Students who are seniors this year have been affected by a long list of losses. Competitions of all sorts (sports, robotics, speech and debate, academic challenge, just to name a few) have been cancelled as have band, choir and play performances. Standardized tests, college admission exams and military qualifying exams have been cancelled. No prom. No spirit week. No senior ditch day. All those events that make senior year special aren’t going to happen.

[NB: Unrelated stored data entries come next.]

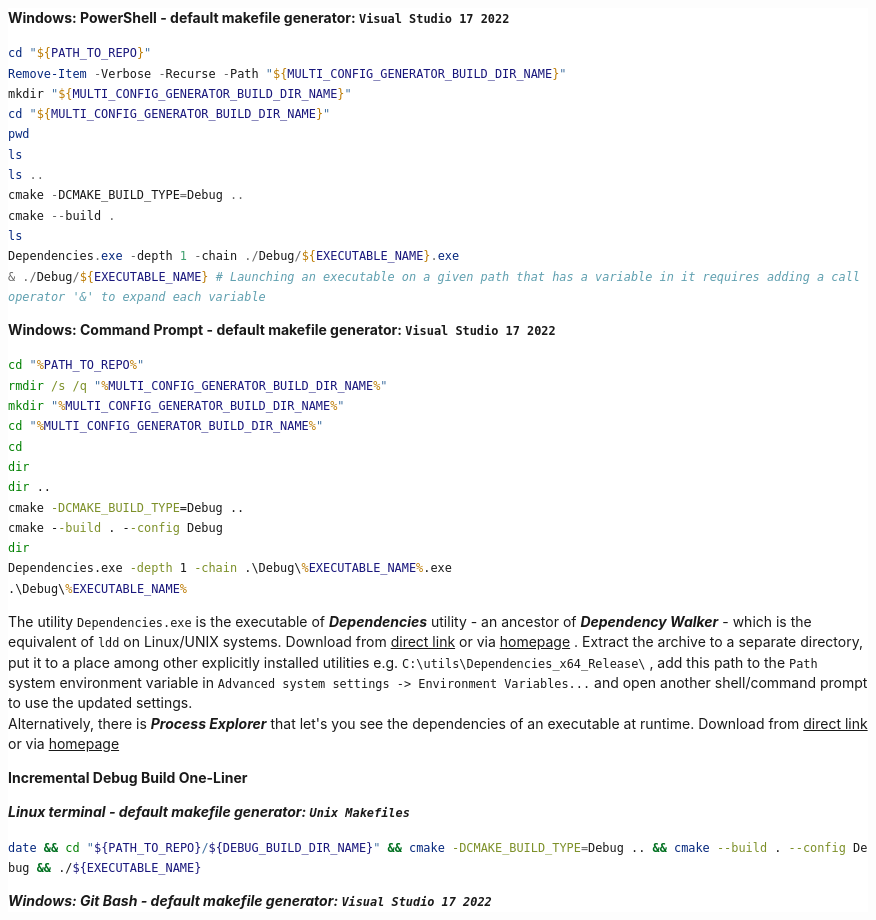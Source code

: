 **Windows: PowerShell - default makefile generator: `Visual Studio 17 2022`**

```powershell
cd "${PATH_TO_REPO}"
Remove-Item -Verbose -Recurse -Path "${MULTI_CONFIG_GENERATOR_BUILD_DIR_NAME}"
mkdir "${MULTI_CONFIG_GENERATOR_BUILD_DIR_NAME}"
cd "${MULTI_CONFIG_GENERATOR_BUILD_DIR_NAME}"
pwd
ls
ls ..
cmake -DCMAKE_BUILD_TYPE=Debug ..
cmake --build .
ls
Dependencies.exe -depth 1 -chain ./Debug/${EXECUTABLE_NAME}.exe
& ./Debug/${EXECUTABLE_NAME} # Launching an executable on a given path that has a variable in it requires adding a call operator '&' to expand each variable
```

**Windows: Command Prompt - default makefile generator: `Visual Studio 17 2022`**

```bat
cd "%PATH_TO_REPO%"
rmdir /s /q "%MULTI_CONFIG_GENERATOR_BUILD_DIR_NAME%"
mkdir "%MULTI_CONFIG_GENERATOR_BUILD_DIR_NAME%"
cd "%MULTI_CONFIG_GENERATOR_BUILD_DIR_NAME%"
cd
dir
dir ..
cmake -DCMAKE_BUILD_TYPE=Debug ..
cmake --build . --config Debug
dir
Dependencies.exe -depth 1 -chain .\Debug\%EXECUTABLE_NAME%.exe
.\Debug\%EXECUTABLE_NAME%
```

The utility `Dependencies.exe` is the executable of **_Dependencies_** utility - an ancestor of **_Dependency Walker_**  - which is the equivalent of `ldd` on Linux/UNIX systems. Download from [direct link](https://github.com/lucasg/Dependencies/releases/latest/download/Dependencies_x64_Release.zip) or via [homepage](https://github.com/lucasg/Dependencies) . Extract the archive to a separate directory, put it to a place among other explicitly installed utilities e.g. `C:\utils\Dependencies_x64_Release\` , add this path to the `Path` system environment variable in `Advanced system settings -> Environment Variables...` and open another shell/command prompt to use the updated settings.  
Alternatively, there is **_Process Explorer_** that let's you see the dependencies of an executable at runtime. Download from [direct link](https://download.sysinternals.com/files/ProcessExplorer.zip) or via [homepage](https://learn.microsoft.com/en-us/sysinternals/downloads/process-explorer)

**Incremental Debug Build One-Liner**

**_Linux terminal - default makefile generator: `Unix Makefiles`_**

```sh
date && cd "${PATH_TO_REPO}/${DEBUG_BUILD_DIR_NAME}" && cmake -DCMAKE_BUILD_TYPE=Debug .. && cmake --build . --config Debug && ./${EXECUTABLE_NAME}
```

**_Windows: Git Bash - default makefile generator: `Visual Studio 17 2022`_**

So what you can, as a parent, do to support your high school senior?

senior year
  • Don’t minimize what your child is going through. It may be tempting to say that, compared to people dying, these losses are trivial. Even if you’re thinking it, don’t say it out loud! Your child’s losses are real. If they think it matters, it matters. This may actually be the worst thing that ever happened to them and it is totally appropriate to grieve for the losses. Acknowledge the losses by saying something like, “I know how important that was to you” or “I know you were really looking forward to that.”
  • Let your child know it is Okay to express how they’re feeling. Some young people don’t want to say anything because they’re afraid of seeming selfish or they’re aware how much stress their parents are under and don’t want to add to the load. Validate their disappointment, anger, hurt, frustration, sadness or whatever they’re feeling. Remember that all feelings are valid and it is healthier to express them than to hold them in or to try to pretend they don’t exist.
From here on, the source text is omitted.